-- Opening Marker --

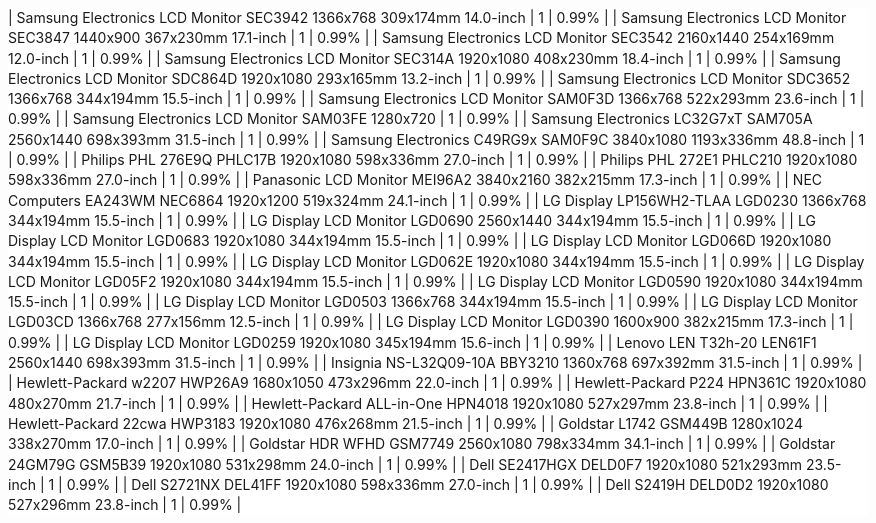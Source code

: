 | Samsung Electronics LCD Monitor SEC3942 1366x768 309x174mm 14.0-inch  | 1         | 0.99%   |
| Samsung Electronics LCD Monitor SEC3847 1440x900 367x230mm 17.1-inch  | 1         | 0.99%   |
| Samsung Electronics LCD Monitor SEC3542 2160x1440 254x169mm 12.0-inch | 1         | 0.99%   |
| Samsung Electronics LCD Monitor SEC314A 1920x1080 408x230mm 18.4-inch | 1         | 0.99%   |
| Samsung Electronics LCD Monitor SDC864D 1920x1080 293x165mm 13.2-inch | 1         | 0.99%   |
| Samsung Electronics LCD Monitor SDC3652 1366x768 344x194mm 15.5-inch  | 1         | 0.99%   |
| Samsung Electronics LCD Monitor SAM0F3D 1366x768 522x293mm 23.6-inch  | 1         | 0.99%   |
| Samsung Electronics LCD Monitor SAM03FE 1280x720                      | 1         | 0.99%   |
| Samsung Electronics LC32G7xT SAM705A 2560x1440 698x393mm 31.5-inch    | 1         | 0.99%   |
| Samsung Electronics C49RG9x SAM0F9C 3840x1080 1193x336mm 48.8-inch    | 1         | 0.99%   |
| Philips PHL 276E9Q PHLC17B 1920x1080 598x336mm 27.0-inch              | 1         | 0.99%   |
| Philips PHL 272E1 PHLC210 1920x1080 598x336mm 27.0-inch               | 1         | 0.99%   |
| Panasonic LCD Monitor MEI96A2 3840x2160 382x215mm 17.3-inch           | 1         | 0.99%   |
| NEC Computers EA243WM NEC6864 1920x1200 519x324mm 24.1-inch           | 1         | 0.99%   |
| LG Display LP156WH2-TLAA LGD0230 1366x768 344x194mm 15.5-inch         | 1         | 0.99%   |
| LG Display LCD Monitor LGD0690 2560x1440 344x194mm 15.5-inch          | 1         | 0.99%   |
| LG Display LCD Monitor LGD0683 1920x1080 344x194mm 15.5-inch          | 1         | 0.99%   |
| LG Display LCD Monitor LGD066D 1920x1080 344x194mm 15.5-inch          | 1         | 0.99%   |
| LG Display LCD Monitor LGD062E 1920x1080 344x194mm 15.5-inch          | 1         | 0.99%   |
| LG Display LCD Monitor LGD05F2 1920x1080 344x194mm 15.5-inch          | 1         | 0.99%   |
| LG Display LCD Monitor LGD0590 1920x1080 344x194mm 15.5-inch          | 1         | 0.99%   |
| LG Display LCD Monitor LGD0503 1366x768 344x194mm 15.5-inch           | 1         | 0.99%   |
| LG Display LCD Monitor LGD03CD 1366x768 277x156mm 12.5-inch           | 1         | 0.99%   |
| LG Display LCD Monitor LGD0390 1600x900 382x215mm 17.3-inch           | 1         | 0.99%   |
| LG Display LCD Monitor LGD0259 1920x1080 345x194mm 15.6-inch          | 1         | 0.99%   |
| Lenovo LEN T32h-20 LEN61F1 2560x1440 698x393mm 31.5-inch              | 1         | 0.99%   |
| Insignia NS-L32Q09-10A BBY3210 1360x768 697x392mm 31.5-inch           | 1         | 0.99%   |
| Hewlett-Packard w2207 HWP26A9 1680x1050 473x296mm 22.0-inch           | 1         | 0.99%   |
| Hewlett-Packard P224 HPN361C 1920x1080 480x270mm 21.7-inch            | 1         | 0.99%   |
| Hewlett-Packard ALL-in-One HPN4018 1920x1080 527x297mm 23.8-inch      | 1         | 0.99%   |
| Hewlett-Packard 22cwa HWP3183 1920x1080 476x268mm 21.5-inch           | 1         | 0.99%   |
| Goldstar L1742 GSM449B 1280x1024 338x270mm 17.0-inch                  | 1         | 0.99%   |
| Goldstar HDR WFHD GSM7749 2560x1080 798x334mm 34.1-inch               | 1         | 0.99%   |
| Goldstar 24GM79G GSM5B39 1920x1080 531x298mm 24.0-inch                | 1         | 0.99%   |
| Dell SE2417HGX DELD0F7 1920x1080 521x293mm 23.5-inch                  | 1         | 0.99%   |
| Dell S2721NX DEL41FF 1920x1080 598x336mm 27.0-inch                    | 1         | 0.99%   |
| Dell S2419H DELD0D2 1920x1080 527x296mm 23.8-inch                     | 1         | 0.99%   |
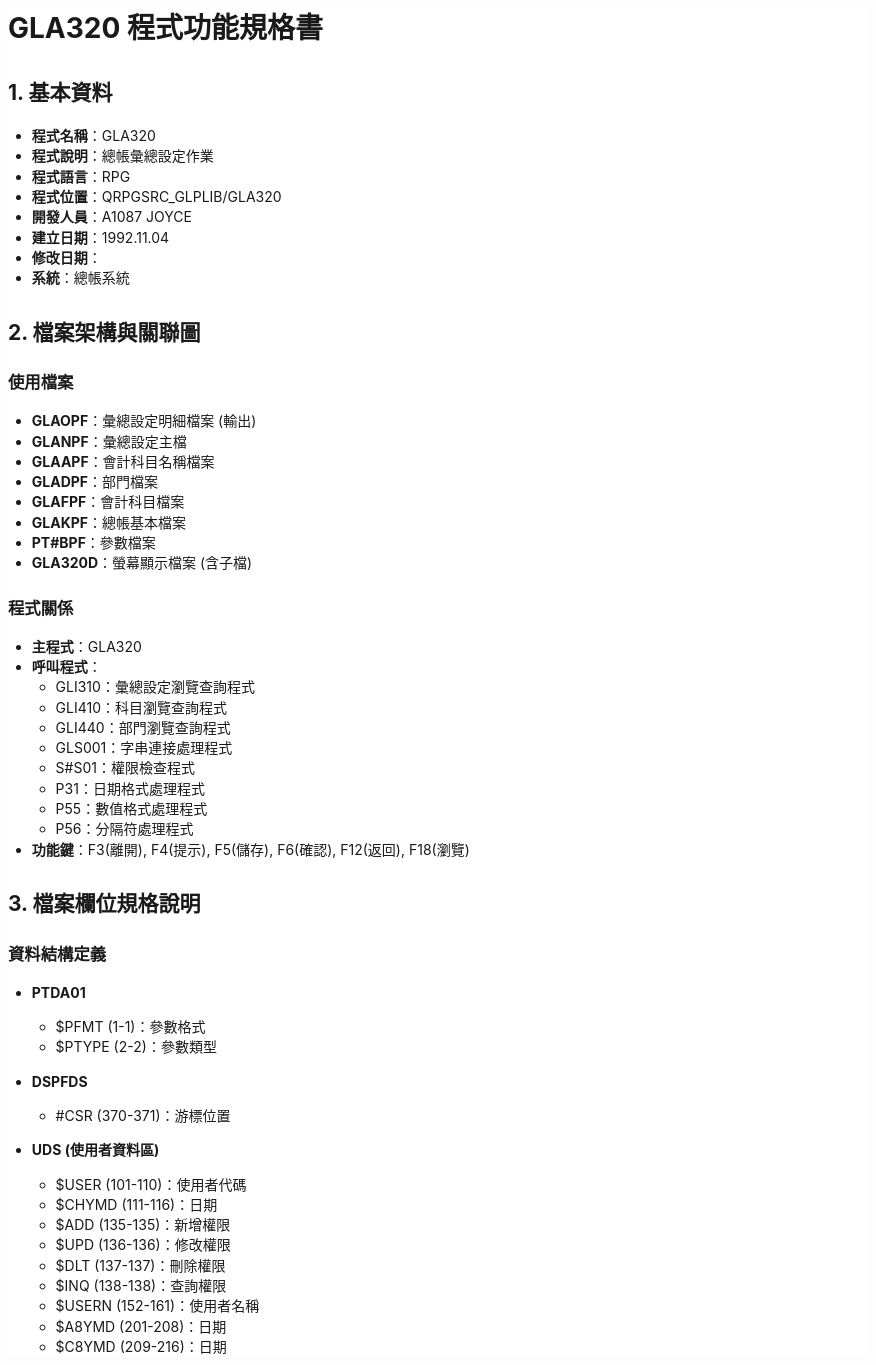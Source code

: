 # GLA320 程式功能規格書

## 1. 基本資料
- **程式名稱**：GLA320
- **程式說明**：總帳彙總設定作業
- **程式語言**：RPG
- **程式位置**：QRPGSRC_GLPLIB/GLA320
- **開發人員**：A1087 JOYCE
- **建立日期**：1992.11.04
- **修改日期**：
- **系統**：總帳系統

## 2. 檔案架構與關聯圖

### 使用檔案
- **GLAOPF**：彙總設定明細檔案 (輸出)
- **GLANPF**：彙總設定主檔
- **GLAAPF**：會計科目名稱檔案
- **GLADPF**：部門檔案
- **GLAFPF**：會計科目檔案
- **GLAKPF**：總帳基本檔案
- **PT#BPF**：參數檔案
- **GLA320D**：螢幕顯示檔案 (含子檔)

### 程式關係
- **主程式**：GLA320
- **呼叫程式**：
  - GLI310：彙總設定瀏覽查詢程式
  - GLI410：科目瀏覽查詢程式
  - GLI440：部門瀏覽查詢程式
  - GLS001：字串連接處理程式
  - S#S01：權限檢查程式
  - P31：日期格式處理程式
  - P55：數值格式處理程式
  - P56：分隔符處理程式
- **功能鍵**：F3(離開), F4(提示), F5(儲存), F6(確認), F12(返回), F18(瀏覽)

## 3. 檔案欄位規格說明

### 資料結構定義
- **PTDA01**
  - $PFMT (1-1)：參數格式
  - $PTYPE (2-2)：參數類型

- **DSPFDS**
  - #CSR (370-371)：游標位置

- **UDS (使用者資料區)**
  - $USER (101-110)：使用者代碼
  - $CHYMD (111-116)：日期
  - $ADD (135-135)：新增權限
  - $UPD (136-136)：修改權限
  - $DLT (137-137)：刪除權限
  - $INQ (138-138)：查詢權限
  - $USERN (152-161)：使用者名稱
  - $A8YMD (201-208)：日期
  - $C8YMD (209-216)：日期

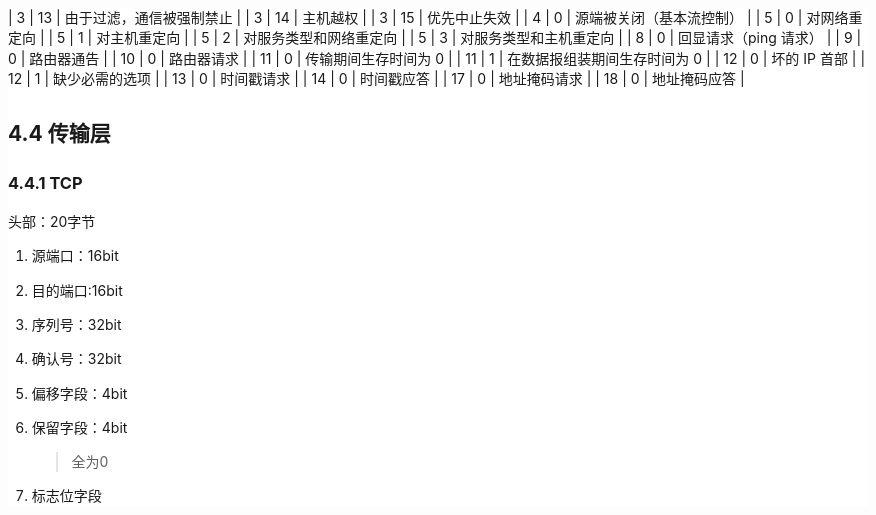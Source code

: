 | 3    | 13   | 由于过滤，通信被强制禁止     |
| 3    | 14   | 主机越权                     |
| 3    | 15   | 优先中止失效                 |
| 4    | 0    | 源端被关闭（基本流控制）     |
| 5    | 0    | 对网络重定向                 |
| 5    | 1    | 对主机重定向                 |
| 5    | 2    | 对服务类型和网络重定向       |
| 5    | 3    | 对服务类型和主机重定向       |
| 8    | 0    | 回显请求（ping 请求）        |
| 9    | 0    | 路由器通告                   |
| 10   | 0    | 路由器请求                   |
| 11   | 0    | 传输期间生存时间为 0         |
| 11   | 1    | 在数据报组装期间生存时间为 0 |
| 12   | 0    | 坏的 IP 首部                 |
| 12   | 1    | 缺少必需的选项               |
| 13   | 0    | 时间戳请求                   |
| 14   | 0    | 时间戳应答                   |
| 17   | 0    | 地址掩码请求                 |
| 18   | 0    | 地址掩码应答                 |

## 4.4 传输层

### 4.4.1 TCP

头部：20字节

1. 源端口：16bit

2. 目的端口:16bit

3. 序列号：32bit

4. 确认号：32bit

5. 偏移字段：4bit

6. 保留字段：4bit

   > 全为0

7. 标志位字段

-- Closing Marker --

# PROBLEM
Without the pictures, copy all of the entries exactly as they appear.

# OUTPUT FOR THIS TASK
Source code

: | Samsung Electronics LCD Monitor SEC3942 1366x768 309x174mm 14.0-inch  | 1         | 0.99%   |
| Samsung Electronics LCD Monitor SEC3847 1440x900 367x230mm 17.1-inch  | 1         | 0.99%   |
| Samsung Electronics LCD Monitor SEC3542 2160x1440 254x169mm 12.0-inch | 1         | 0.99%   |
| Samsung Electronics LCD Monitor SEC314A 1920x1080 408x230mm 18.4-inch | 1         | 0.99%   |
| Samsung Electronics LCD Monitor SDC864D 1920x1080 293x165mm 13.2-inch | 1         | 0.99%   |
| Samsung Electronics LCD Monitor SDC3652 1366x768 344x194mm 15.5-inch  | 1         | 0.99%   |
| Samsung Electronics LCD Monitor SAM0F3D 1366x768 522x293mm 23.6-inch  | 1         | 0.99%   |
| Samsung Electronics LCD Monitor SAM03FE 1280x720                      | 1         | 0.99%   |
| Samsung Electronics LC32G7xT SAM705A 2560x1440 698x393mm 31.5-inch    | 1         | 0.99%   |
| Samsung Electronics C49RG9x SAM0F9C 3840x1080 1193x336mm 48.8-inch    | 1         | 0.99%   |
| Philips PHL 276E9Q PHLC17B 1920x1080 598x336mm 27.0-inch              | 1         | 0.99%   |
| Philips PHL 272E1 PHLC210 1920x1080 598x336mm 27.0-inch               | 1         | 0.99%   |
| Panasonic LCD Monitor MEI96A2 3840x2160 382x215mm 17.3-inch           | 1         | 0.99%   |
| NEC Computers EA243WM NEC6864 1920x1200 519x324mm 24.1-inch           | 1         | 0.99%   |
| LG Display LP156WH2-TLAA LGD0230 1366x768 344x194mm 15.5-inch         | 1         | 0.99%   |
| LG Display LCD Monitor LGD0690 2560x1440 344x194mm 15.5-inch          | 1         | 0.99%   |
| LG Display LCD Monitor LGD0683 1920x1080 344x194mm 15.5-inch          | 1         | 0.99%   |
| LG Display LCD Monitor LGD066D 1920x1080 344x194mm 15.5-inch          | 1         | 0.99%   |
| LG Display LCD Monitor LGD062E 1920x1080 344x194mm 15.5-inch          | 1         | 0.99%   |
| LG Display LCD Monitor LGD05F2 1920x1080 344x194mm 15.5-inch          | 1         | 0.99%   |
| LG Display LCD Monitor LGD0590 1920x1080 344x194mm 15.5-inch          | 1         | 0.99%   |
| LG Display LCD Monitor LGD0503 1366x768 344x194mm 15.5-inch           | 1         | 0.99%   |
| LG Display LCD Monitor LGD03CD 1366x768 277x156mm 12.5-inch           | 1         | 0.99%   |
| LG Display LCD Monitor LGD0390 1600x900 382x215mm 17.3-inch           | 1         | 0.99%   |
| LG Display LCD Monitor LGD0259 1920x1080 345x194mm 15.6-inch          | 1         | 0.99%   |
| Lenovo LEN T32h-20 LEN61F1 2560x1440 698x393mm 31.5-inch              | 1         | 0.99%   |
| Insignia NS-L32Q09-10A BBY3210 1360x768 697x392mm 31.5-inch           | 1         | 0.99%   |
| Hewlett-Packard w2207 HWP26A9 1680x1050 473x296mm 22.0-inch           | 1         | 0.99%   |
| Hewlett-Packard P224 HPN361C 1920x1080 480x270mm 21.7-inch            | 1         | 0.99%   |
| Hewlett-Packard ALL-in-One HPN4018 1920x1080 527x297mm 23.8-inch      | 1         | 0.99%   |
| Hewlett-Packard 22cwa HWP3183 1920x1080 476x268mm 21.5-inch           | 1         | 0.99%   |
| Goldstar L1742 GSM449B 1280x1024 338x270mm 17.0-inch                  | 1         | 0.99%   |
| Goldstar HDR WFHD GSM7749 2560x1080 798x334mm 34.1-inch               | 1         | 0.99%   |
| Goldstar 24GM79G GSM5B39 1920x1080 531x298mm 24.0-inch                | 1         | 0.99%   |
| Dell SE2417HGX DELD0F7 1920x1080 521x293mm 23.5-inch                  | 1         | 0.99%   |
| Dell S2721NX DEL41FF 1920x1080 598x336mm 27.0-inch                    | 1         | 0.99%   |
| Dell S2419H DELD0D2 1920x1080 527x296mm 23.8-inch                     | 1         | 0.99%   |
Source code

: # GLA320 程式功能規格書

## 1. 基本資料
- **程式名稱**：GLA320
- **程式說明**：總帳彙總設定作業
- **程式語言**：RPG
- **程式位置**：QRPGSRC_GLPLIB/GLA320
- **開發人員**：A1087 JOYCE
- **建立日期**：1992.11.04
- **修改日期**：
- **系統**：總帳系統

## 2. 檔案架構與關聯圖

### 使用檔案
- **GLAOPF**：彙總設定明細檔案 (輸出)
- **GLANPF**：彙總設定主檔
- **GLAAPF**：會計科目名稱檔案
- **GLADPF**：部門檔案
- **GLAFPF**：會計科目檔案
- **GLAKPF**：總帳基本檔案
- **PT#BPF**：參數檔案
- **GLA320D**：螢幕顯示檔案 (含子檔)

### 程式關係
- **主程式**：GLA320
- **呼叫程式**：
  - GLI310：彙總設定瀏覽查詢程式
  - GLI410：科目瀏覽查詢程式
  - GLI440：部門瀏覽查詢程式
  - GLS001：字串連接處理程式
  - S#S01：權限檢查程式
  - P31：日期格式處理程式
  - P55：數值格式處理程式
  - P56：分隔符處理程式
- **功能鍵**：F3(離開), F4(提示), F5(儲存), F6(確認), F12(返回), F18(瀏覽)

## 3. 檔案欄位規格說明

### 資料結構定義
- **PTDA01**
  - $PFMT (1-1)：參數格式
  - $PTYPE (2-2)：參數類型

- **DSPFDS**
  - #CSR (370-371)：游標位置

- **UDS (使用者資料區)**
  - $USER (101-110)：使用者代碼
  - $CHYMD (111-116)：日期
  - $ADD (135-135)：新增權限
  - $UPD (136-136)：修改權限
  - $DLT (137-137)：刪除權限
  - $INQ (138-138)：查詢權限
  - $USERN (152-161)：使用者名稱
  - $A8YMD (201-208)：日期
  - $C8YMD (209-216)：日期

Source code

: | 3    | 13   | 由于过滤，通信被强制禁止     |
| 3    | 14   | 主机越权                     |
| 3    | 15   | 优先中止失效                 |
| 4    | 0    | 源端被关闭（基本流控制）     |
| 5    | 0    | 对网络重定向                 |
| 5    | 1    | 对主机重定向                 |
| 5    | 2    | 对服务类型和网络重定向       |
| 5    | 3    | 对服务类型和主机重定向       |
| 8    | 0    | 回显请求（ping 请求）        |
| 9    | 0    | 路由器通告                   |
| 10   | 0    | 路由器请求                   |
| 11   | 0    | 传输期间生存时间为 0         |
| 11   | 1    | 在数据报组装期间生存时间为 0 |
| 12   | 0    | 坏的 IP 首部                 |
| 12   | 1    | 缺少必需的选项               |
| 13   | 0    | 时间戳请求                   |
| 14   | 0    | 时间戳应答                   |
| 17   | 0    | 地址掩码请求                 |
| 18   | 0    | 地址掩码应答                 |

## 4.4 传输层

### 4.4.1 TCP

头部：20字节

1. 源端口：16bit

2. 目的端口:16bit

3. 序列号：32bit

4. 确认号：32bit

5. 偏移字段：4bit

6. 保留字段：4bit

   > 全为0

7. 标志位字段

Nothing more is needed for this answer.